**Your objective**
Show every line below where "erweitern" can be found.

**Data listing**
---+---

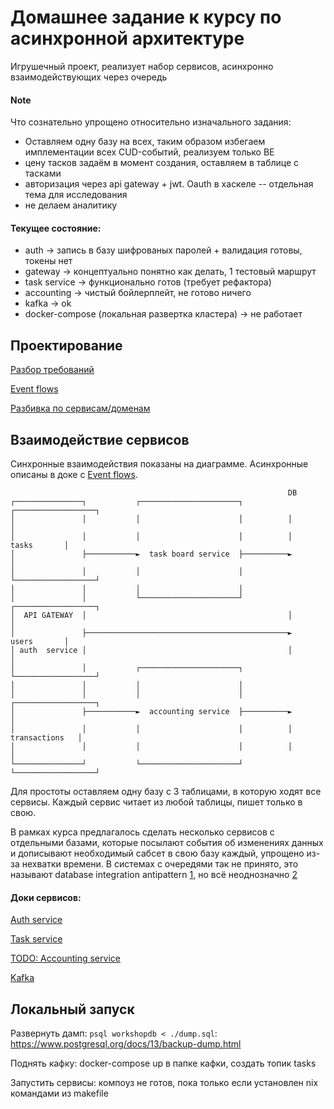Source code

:# Домашнее задание к курсу по асинхронной архитектуре

Игрушечный проект, реализует набор сервисов, асинхронно взаимодействующих через очередь

#### Note

Что сознательно упрощено относительно изначального задания:

- Оставляем одну базу на всех, таким образом избегаем имплементации всех CUD-событий, реализуем только BE
- цену тасков задаём в момент создания, оставляем в таблице с тасками
- авторизация через api gateway + jwt. Oauth в хаскеле -- отдельная тема для исследования
- не делаем аналитику

#### Текущее состояние:

- auth -> запись в базу шифрованых паролей + валидация готовы, токены нет
- gateway -> концептуально понятно как делать, 1 тестовый маршрут
- task service -> функционально готов (требует рефактора)
- accounting -> чистый бойлерплейт, не готово ничего
- kafka -> ok
- docker-compose (локальная развертка кластера) -> не работает

## Проектирование

[Разбор требований](docs/requirments.md)

[Event flows](docs/events.md)

[Разбивка по сервисам/доменам](docs/services.md)

## Взаимодействие сервисов

Синхронные взаимодействия показаны на диаграмме. Асинхронные описаны в доке с [Event flows](docs/events.md).

```
                                                              DB
┌───────────────┐           ┌──────────────────────┐          ┌──────────────────┐
│               │           │                      │          │                  │
│               │           │                      │          │      tasks       │
│               ├───────────►  task board service  ├──────────►                  │
│               │           │                      │          └──────────────────┘
│               │           │                      │
│               │           └──────────────────────┘          ┌──────────────────┐
│  API GATEWAY  │                                             │                  │
│               ├─────────────────────────────────────────────►      users       │
│ auth  service │                                             │                  │
│               │           ┌──────────────────────┐          └──────────────────┘
│               │           │                      │
│               │           │                      │          ┌──────────────────┐
│               ├───────────►  accounting service  ├──────────►                  │
│               │           │                      │          │   transactions   │
│               │           │                      │          │                  │
└───────────────┘           └──────────────────────┘          └──────────────────┘
```

Для простоты оставляем одну базу с 3 таблицами, в которую ходят все сервисы.
Каждый сервис читает из любой таблицы, пишет только в свою.

В рамках курса предлагалось сделать несколько сервисов с отдельными базами, которые посылают события об изменениях данных и дописывают необходимый сабсет в свою базу каждый, упрощено из-за нехватки времени. В системах с очередями так не принято, это называют database integration antipattern [1](https://martinfowler.com/bliki/IntegrationDatabase.html), но всё неоднозначно [2](https://microservices.io/patterns/data/shared-database.html)

#### Доки сервисов:

[Auth service](auth-service/readme.md)

[Task service](task-service/readme.md)

[TODO: Accounting service]()

[Kafka](kafka/readme.md)

## Локальный запуск

Развернуть дамп: `psql workshopdb < ./dump.sql`: https://www.postgresql.org/docs/13/backup-dump.html

Поднять кафку: docker-compose up в папке кафки, создать топик tasks

Запустить сервисы: компоуз не готов, пока только если установлен nix командами из makefile
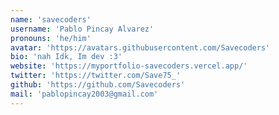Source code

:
 ```yaml
---
name: 'savecoders'
username: 'Pablo Pincay Alvarez'
pronouns: 'he/him'
avatar: 'https://avatars.githubusercontent.com/Savecoders'
bio: 'nah Idk, Im dev :3'
website: 'https://myportfolio-savecoders.vercel.app/'
twitter: 'https://twitter.com/Save75_'
github: 'https://github.com/Savecoders'
mail: 'pablopincay2003@gmail.com'
---
```

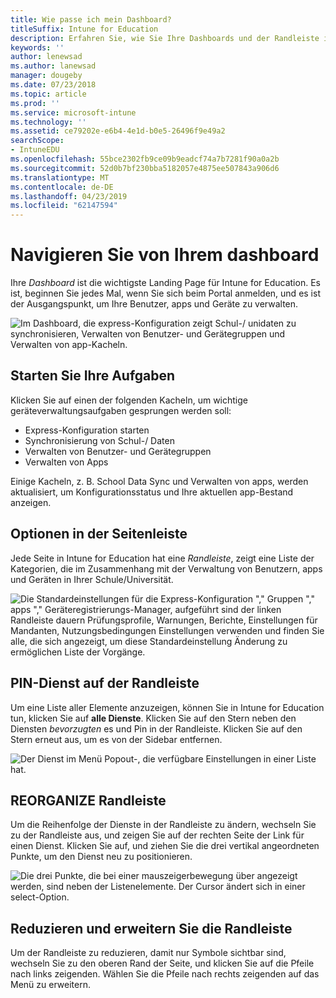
 ```yaml
---
title: Wie passe ich mein Dashboard?
titleSuffix: Intune for Education
description: Erfahren Sie, wie Sie Ihre Dashboards und der Randleiste in Intune for Education anpassen.
keywords: ''
author: lenewsad
ms.author: lanewsad
manager: dougeby
ms.date: 07/23/2018
ms.topic: article
ms.prod: ''
ms.service: microsoft-intune
ms.technology: ''
ms.assetid: ce79202e-e6b4-4e1d-b0e5-26496f9e49a2
searchScope:
- IntuneEDU
ms.openlocfilehash: 55bce2302fb9ce09b9eadcf74a7b7281f90a0a2b
ms.sourcegitcommit: 52d0b7bf230bba5182057e4875ee507843a906d6
ms.translationtype: MT
ms.contentlocale: de-DE
ms.lasthandoff: 04/23/2019
ms.locfileid: "62147594"
---
```

# <a name="navigate-your-dashboard"></a>Navigieren Sie von Ihrem dashboard

Ihre _Dashboard_ ist die wichtigste Landing Page für Intune for Education. Es ist, beginnen Sie jedes Mal, wenn Sie sich beim Portal anmelden, und es ist der Ausgangspunkt, um Ihre Benutzer, apps und Geräte zu verwalten.  


  ![Im Dashboard, die express-Konfiguration zeigt Schul-/ unidaten zu synchronisieren, Verwalten von Benutzer- und Gerätegruppen und Verwalten von app-Kacheln.](./media/dashboard-001-landing-page.png)

## <a name="start-your-tasks"></a>Starten Sie Ihre Aufgaben
Klicken Sie auf einen der folgenden Kacheln, um wichtige geräteverwaltungsaufgaben gesprungen werden soll:

* Express-Konfiguration starten
* Synchronisierung von Schul-/ Daten
* Verwalten von Benutzer- und Gerätegruppen
* Verwalten von Apps

Einige Kacheln, z. B. School Data Sync und Verwalten von apps, werden aktualisiert, um Konfigurationsstatus und Ihre aktuellen app-Bestand anzeigen.

## <a name="options-in-the-side-bar"></a>Optionen in der Seitenleiste

Jede Seite in Intune for Education hat eine _Randleiste_, zeigt eine Liste der Kategorien, die im Zusammenhang mit der Verwaltung von Benutzern, apps und Geräten in Ihrer Schule/Universität.

  ![Die Standardeinstellungen für die Express-Konfiguration "," Gruppen "," apps "," Geräteregistrierungs-Manager, aufgeführt sind der linken Randleiste dauern Prüfungsprofile, Warnungen, Berichte, Einstellungen für Mandanten, Nutzungsbedingungen Einstellungen verwenden und finden Sie alle, die sich angezeigt, um diese Standardeinstellung Änderung zu ermöglichen Liste der Vorgänge.](./media/dashboard-002-left-sidebar-list.png)

## <a name="pin-service-to-sidebar"></a>PIN-Dienst auf der Randleiste
Um eine Liste aller Elemente anzuzeigen, können Sie in Intune for Education tun, klicken Sie auf **alle Dienste**. Klicken Sie auf den Stern neben den Diensten *bevorzugten* es und Pin in der Randleiste. Klicken Sie auf den Stern erneut aus, um es von der Sidebar entfernen. 

  ![Der Dienst im Menü Popout-, die verfügbare Einstellungen in einer Liste hat.](./media/dashboard-003-change-sidebar-popout.png)

## <a name="reorganize-sidebar"></a>REORGANIZE Randleiste
Um die Reihenfolge der Dienste in der Randleiste zu ändern, wechseln Sie zu der Randleiste aus, und zeigen Sie auf der rechten Seite der Link für einen Dienst. Klicken Sie auf, und ziehen Sie die drei vertikal angeordneten Punkte, um den Dienst neu zu positionieren. 

  ![Die drei Punkte, die bei einer mauszeigerbewegung über angezeigt werden, sind neben der Listenelemente. Der Cursor ändert sich in einer select-Option.](./media/dashboard-004-editing-sidebar.png)

## <a name="collapse-and-expand-sidebar"></a>Reduzieren und erweitern Sie die Randleiste
Um der Randleiste zu reduzieren, damit nur Symbole sichtbar sind, wechseln Sie zu den oberen Rand der Seite, und klicken Sie auf die Pfeile nach links zeigenden. Wählen Sie die Pfeile nach rechts zeigenden auf das Menü zu erweitern.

---+---

**Task answer**
## <a name="collapse-and-expand-sidebar"></a>Reduzieren und erweitern Sie die Randleiste
Um der Randleiste zu reduzieren, damit nur Symbole sichtbar sind, wechseln Sie zu den oberen Rand der Seite, und klicken Sie auf die Pfeile nach links zeigenden. Wählen Sie die Pfeile nach rechts zeigenden auf das Menü zu erweitern.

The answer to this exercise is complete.